Voilà des années qu'on le promet, mais le tourisme spatial semble vraiment proche. En tout cas, si vous avez plusieurs centaines de milliers de dollars à dépenser. Ce sera, quoi qu'il arrive, plus abordable que les dizaines de millions de dollars qu'ont déboursé les 7 touristes, envoyés dans la Station spatiale internationale par la Russie de 2001 à 2009.

Pour faire baisser drastiquement les prix, des sociétés privées envisagent des véhicules à mi-chemin entre l'avion et la fusée, permettant de faire des vols "suborbitaux", soit juste au-dessus de la frontière entre l'atmosphère et le vide spatial. Le 9 mars, Jeff Bezos, le PDG d'Amazon a affirmé que sa société Blue Origin, spécialisée dans les vols spatiaux, prévoyait d'envoyer ses premiers passagers dans l'espace d'ici 2018. En février, Richard Branson, le fondateur de Virgin, dévoilait VSS Unity, le nouveau vaisseau de Virgin Galactic, censé lui aussi emmener des touristes dans l'espace dans les années à venir.
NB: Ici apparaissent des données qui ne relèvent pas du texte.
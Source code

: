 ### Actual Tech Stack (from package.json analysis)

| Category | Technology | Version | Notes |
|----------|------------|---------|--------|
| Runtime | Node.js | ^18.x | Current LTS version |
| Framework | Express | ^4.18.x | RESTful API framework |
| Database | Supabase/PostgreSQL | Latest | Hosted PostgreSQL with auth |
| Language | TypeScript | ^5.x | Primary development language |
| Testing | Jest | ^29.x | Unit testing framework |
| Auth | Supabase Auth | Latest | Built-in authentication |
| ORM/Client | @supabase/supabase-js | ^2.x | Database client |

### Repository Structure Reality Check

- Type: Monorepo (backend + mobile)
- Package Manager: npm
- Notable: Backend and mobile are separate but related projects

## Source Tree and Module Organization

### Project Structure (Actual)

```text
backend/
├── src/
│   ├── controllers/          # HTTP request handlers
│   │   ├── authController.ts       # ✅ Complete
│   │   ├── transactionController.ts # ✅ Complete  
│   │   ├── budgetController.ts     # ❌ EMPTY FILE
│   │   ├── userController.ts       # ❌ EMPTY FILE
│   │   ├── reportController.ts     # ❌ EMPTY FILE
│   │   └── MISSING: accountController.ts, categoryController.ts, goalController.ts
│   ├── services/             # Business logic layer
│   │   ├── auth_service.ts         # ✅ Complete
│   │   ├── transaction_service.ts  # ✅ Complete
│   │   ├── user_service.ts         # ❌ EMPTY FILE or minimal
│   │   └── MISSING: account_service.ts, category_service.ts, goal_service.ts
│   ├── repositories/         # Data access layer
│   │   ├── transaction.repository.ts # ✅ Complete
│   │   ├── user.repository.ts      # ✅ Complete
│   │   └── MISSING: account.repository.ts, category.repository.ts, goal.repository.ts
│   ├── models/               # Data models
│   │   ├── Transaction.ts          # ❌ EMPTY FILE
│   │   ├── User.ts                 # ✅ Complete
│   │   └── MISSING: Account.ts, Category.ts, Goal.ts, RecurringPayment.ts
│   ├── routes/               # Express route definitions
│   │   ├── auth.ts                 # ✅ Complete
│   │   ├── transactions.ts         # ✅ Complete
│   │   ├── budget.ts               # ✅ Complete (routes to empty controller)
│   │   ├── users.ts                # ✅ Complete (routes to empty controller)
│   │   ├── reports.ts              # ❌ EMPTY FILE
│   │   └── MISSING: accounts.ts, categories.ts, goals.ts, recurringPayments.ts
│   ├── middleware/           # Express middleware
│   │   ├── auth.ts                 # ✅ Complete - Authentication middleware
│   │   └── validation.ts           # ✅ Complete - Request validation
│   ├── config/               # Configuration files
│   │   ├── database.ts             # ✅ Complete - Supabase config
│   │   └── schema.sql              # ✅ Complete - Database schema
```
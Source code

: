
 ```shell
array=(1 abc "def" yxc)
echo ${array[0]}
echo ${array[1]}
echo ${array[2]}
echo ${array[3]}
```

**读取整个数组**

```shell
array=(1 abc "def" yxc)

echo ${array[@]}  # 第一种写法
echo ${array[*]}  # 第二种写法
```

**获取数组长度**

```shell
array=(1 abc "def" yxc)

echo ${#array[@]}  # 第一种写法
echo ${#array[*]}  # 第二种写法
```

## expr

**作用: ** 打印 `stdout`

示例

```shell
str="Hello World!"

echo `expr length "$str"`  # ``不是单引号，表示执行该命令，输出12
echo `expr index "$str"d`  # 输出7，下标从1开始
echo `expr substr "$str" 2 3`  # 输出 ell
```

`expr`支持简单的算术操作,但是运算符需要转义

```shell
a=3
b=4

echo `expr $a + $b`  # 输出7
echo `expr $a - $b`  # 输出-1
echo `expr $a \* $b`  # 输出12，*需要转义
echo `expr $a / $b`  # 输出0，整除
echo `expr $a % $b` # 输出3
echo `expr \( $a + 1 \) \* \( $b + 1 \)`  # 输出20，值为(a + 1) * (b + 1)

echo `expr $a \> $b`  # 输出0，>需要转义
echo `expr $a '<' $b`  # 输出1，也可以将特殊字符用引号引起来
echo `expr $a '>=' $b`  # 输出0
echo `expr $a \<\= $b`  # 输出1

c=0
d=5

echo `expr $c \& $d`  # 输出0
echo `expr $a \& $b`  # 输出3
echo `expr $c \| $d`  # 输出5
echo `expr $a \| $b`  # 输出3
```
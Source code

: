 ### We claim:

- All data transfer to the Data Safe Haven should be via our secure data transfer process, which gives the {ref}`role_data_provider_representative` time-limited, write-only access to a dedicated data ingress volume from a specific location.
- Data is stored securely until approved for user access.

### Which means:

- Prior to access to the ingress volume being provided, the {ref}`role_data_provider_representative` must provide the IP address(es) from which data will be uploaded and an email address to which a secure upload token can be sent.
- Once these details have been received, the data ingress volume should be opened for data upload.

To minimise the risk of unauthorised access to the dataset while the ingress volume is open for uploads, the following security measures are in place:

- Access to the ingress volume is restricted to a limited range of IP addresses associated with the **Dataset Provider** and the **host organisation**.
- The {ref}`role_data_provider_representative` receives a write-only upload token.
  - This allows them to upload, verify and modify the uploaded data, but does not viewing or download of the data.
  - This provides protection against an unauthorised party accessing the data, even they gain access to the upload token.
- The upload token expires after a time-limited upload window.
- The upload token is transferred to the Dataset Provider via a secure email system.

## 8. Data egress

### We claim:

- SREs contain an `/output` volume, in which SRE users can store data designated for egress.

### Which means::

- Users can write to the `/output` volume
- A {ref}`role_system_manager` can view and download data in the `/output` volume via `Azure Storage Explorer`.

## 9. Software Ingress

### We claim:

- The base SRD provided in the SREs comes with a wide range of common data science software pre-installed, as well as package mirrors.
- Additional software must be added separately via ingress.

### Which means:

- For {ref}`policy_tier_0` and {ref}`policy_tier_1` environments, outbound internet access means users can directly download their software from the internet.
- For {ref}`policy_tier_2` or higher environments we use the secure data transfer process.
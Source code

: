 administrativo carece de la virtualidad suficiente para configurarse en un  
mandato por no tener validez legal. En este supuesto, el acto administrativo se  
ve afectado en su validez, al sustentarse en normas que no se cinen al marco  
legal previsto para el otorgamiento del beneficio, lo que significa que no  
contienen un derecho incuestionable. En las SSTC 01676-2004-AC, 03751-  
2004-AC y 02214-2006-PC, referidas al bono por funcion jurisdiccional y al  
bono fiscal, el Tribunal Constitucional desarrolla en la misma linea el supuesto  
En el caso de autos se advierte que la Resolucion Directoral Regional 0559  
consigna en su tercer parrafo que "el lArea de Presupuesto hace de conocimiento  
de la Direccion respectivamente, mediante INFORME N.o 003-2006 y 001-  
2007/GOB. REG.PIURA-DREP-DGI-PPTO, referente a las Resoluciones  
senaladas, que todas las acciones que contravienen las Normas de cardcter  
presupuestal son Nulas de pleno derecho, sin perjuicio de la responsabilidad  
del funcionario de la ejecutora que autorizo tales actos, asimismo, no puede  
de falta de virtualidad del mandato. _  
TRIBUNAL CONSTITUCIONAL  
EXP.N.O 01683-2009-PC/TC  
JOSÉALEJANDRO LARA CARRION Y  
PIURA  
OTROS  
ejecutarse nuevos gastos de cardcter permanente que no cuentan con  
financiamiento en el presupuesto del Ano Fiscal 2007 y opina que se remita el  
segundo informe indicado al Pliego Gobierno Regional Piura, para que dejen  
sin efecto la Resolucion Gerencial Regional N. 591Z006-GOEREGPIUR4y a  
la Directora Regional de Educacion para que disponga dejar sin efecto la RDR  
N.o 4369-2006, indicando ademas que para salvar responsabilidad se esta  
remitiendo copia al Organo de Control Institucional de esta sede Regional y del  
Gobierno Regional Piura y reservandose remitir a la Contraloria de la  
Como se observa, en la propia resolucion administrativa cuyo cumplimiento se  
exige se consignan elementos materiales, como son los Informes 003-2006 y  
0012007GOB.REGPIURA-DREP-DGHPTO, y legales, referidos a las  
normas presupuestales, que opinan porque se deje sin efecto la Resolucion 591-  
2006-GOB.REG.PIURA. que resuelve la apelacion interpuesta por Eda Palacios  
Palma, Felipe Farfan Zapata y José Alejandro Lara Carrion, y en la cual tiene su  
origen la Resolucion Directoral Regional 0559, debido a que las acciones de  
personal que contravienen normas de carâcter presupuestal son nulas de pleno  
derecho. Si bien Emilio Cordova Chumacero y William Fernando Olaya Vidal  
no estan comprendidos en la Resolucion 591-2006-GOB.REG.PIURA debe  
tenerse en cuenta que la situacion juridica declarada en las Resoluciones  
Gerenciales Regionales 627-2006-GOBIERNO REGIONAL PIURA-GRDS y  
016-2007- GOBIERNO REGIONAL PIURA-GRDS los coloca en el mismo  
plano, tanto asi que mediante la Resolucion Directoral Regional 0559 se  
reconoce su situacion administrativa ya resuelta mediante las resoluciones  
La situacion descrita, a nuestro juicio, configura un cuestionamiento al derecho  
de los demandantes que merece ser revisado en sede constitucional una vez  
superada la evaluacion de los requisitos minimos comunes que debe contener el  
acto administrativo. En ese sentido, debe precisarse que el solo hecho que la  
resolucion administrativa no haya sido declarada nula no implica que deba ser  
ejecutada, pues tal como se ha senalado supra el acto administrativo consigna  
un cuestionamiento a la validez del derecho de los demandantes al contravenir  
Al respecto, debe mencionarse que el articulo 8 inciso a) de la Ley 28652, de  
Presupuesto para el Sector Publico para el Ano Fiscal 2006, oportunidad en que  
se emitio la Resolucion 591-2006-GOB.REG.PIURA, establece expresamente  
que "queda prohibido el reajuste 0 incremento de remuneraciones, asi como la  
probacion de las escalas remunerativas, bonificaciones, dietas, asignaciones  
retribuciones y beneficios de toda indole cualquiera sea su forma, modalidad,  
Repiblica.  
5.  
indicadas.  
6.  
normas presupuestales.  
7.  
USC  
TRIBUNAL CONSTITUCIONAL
Branson est un peu plus prudent que Bezos, même s'il envisage à terme un décollage par jour. Et pour cause: le SpaceShipTwo, le précédent vaisseau de la société, s'est crashé en 2014, tuant l'un des pilotes. Car même s'il y a déjà une longue liste d'attente pour faire partie des premiers touristes spatiaux, il ne faut pas oublier qu'un tel voyage sera toujours plus risqué que de prendre l'avion, en tout cas pendant encore des années.

Le grand flou

Des risques et un marché - qui pourrait tourner autour d'un milliard de dollars - qui font se poser des questions sur le cadre juridique. Justement, l'Organisation de l'aviation civile internationale a indiqué mardi 15 mars travailler sur un ensemble de règlements pour encadrer le transport spatial, y compris le tourisme.

En attendant que les normes se mettent en place, c'est le grand flou. S'ils quittent l'atmosphère terrestre, les touristes spatiaux seront-ils considérés comme des astronautes? "Actuellement, c'est le cas même si on ne passe que 5 minutes dans l'espace", explique Philippe Achilleas, responsable du master de droit spatial de Paris Saclay.

Avion ou fusée?

S'il y a de fortes chances que le cas soit réglé avant que les vols commerciaux ne se mettent en place, ce n'est qu'un exemple des multiples questions qui se posent. Par exemple, quid des vaisseaux, à la frontière entre l'avion et la fusée? Actuellement, l'Agence spatiale européenne n'a rien décidé, mais semble parler d'aéronef. "S'ils sont considérés comme un aéronef, c'est le droit aérien qui s'applique, qui est très strict et cadré", estime Charlotte Le Roux, spécialiste du droit spatial du cabinet Lexing Alain Bensoussan. Ce qui implique des certifications draconiennes pour les appareils. "Cela pourrait tuer le secteur", affirme l'avocate.

L'autre possibilité serait d'utiliser le droit spatial, qui régit ce qui se passe au-dessus de l'atmosphère, mis en place depuis 1958. "Dans ce cas, il faudrait des autorisations de lancement pour chaque vol", précise Philippe Achilleas.